• [What this task involves]:
Every line containing "caption" should be copied out. Go through the entries and find them.

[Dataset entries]
====
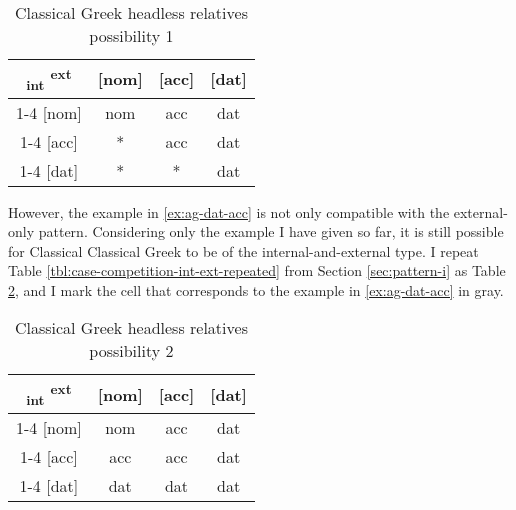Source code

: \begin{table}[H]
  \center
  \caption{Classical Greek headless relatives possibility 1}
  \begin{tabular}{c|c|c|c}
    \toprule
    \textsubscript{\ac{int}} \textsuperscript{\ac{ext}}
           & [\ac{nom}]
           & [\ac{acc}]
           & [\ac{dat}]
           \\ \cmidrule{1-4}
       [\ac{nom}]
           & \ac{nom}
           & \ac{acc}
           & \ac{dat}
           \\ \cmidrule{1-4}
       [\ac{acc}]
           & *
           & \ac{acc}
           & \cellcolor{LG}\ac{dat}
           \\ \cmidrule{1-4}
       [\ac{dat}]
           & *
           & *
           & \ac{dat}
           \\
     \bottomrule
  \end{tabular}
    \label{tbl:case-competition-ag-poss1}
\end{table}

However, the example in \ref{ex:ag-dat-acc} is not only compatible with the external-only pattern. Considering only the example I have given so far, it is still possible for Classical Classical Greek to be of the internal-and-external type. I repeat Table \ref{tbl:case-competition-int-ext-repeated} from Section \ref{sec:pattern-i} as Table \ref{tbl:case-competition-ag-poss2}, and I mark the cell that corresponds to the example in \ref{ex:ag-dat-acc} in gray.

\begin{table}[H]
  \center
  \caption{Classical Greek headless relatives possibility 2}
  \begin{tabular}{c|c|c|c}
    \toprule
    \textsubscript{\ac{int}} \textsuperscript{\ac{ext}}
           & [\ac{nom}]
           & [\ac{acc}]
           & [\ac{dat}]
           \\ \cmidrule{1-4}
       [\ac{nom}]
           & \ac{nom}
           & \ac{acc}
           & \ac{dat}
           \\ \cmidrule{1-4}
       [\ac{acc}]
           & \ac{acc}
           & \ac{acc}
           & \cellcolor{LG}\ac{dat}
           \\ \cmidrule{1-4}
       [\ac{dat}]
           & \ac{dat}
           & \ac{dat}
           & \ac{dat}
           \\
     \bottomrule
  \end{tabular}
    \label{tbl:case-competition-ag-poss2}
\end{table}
====
• [Expected output]:
  \caption{Classical Greek headless relatives possibility 1}
  \caption{Classical Greek headless relatives possibility 2}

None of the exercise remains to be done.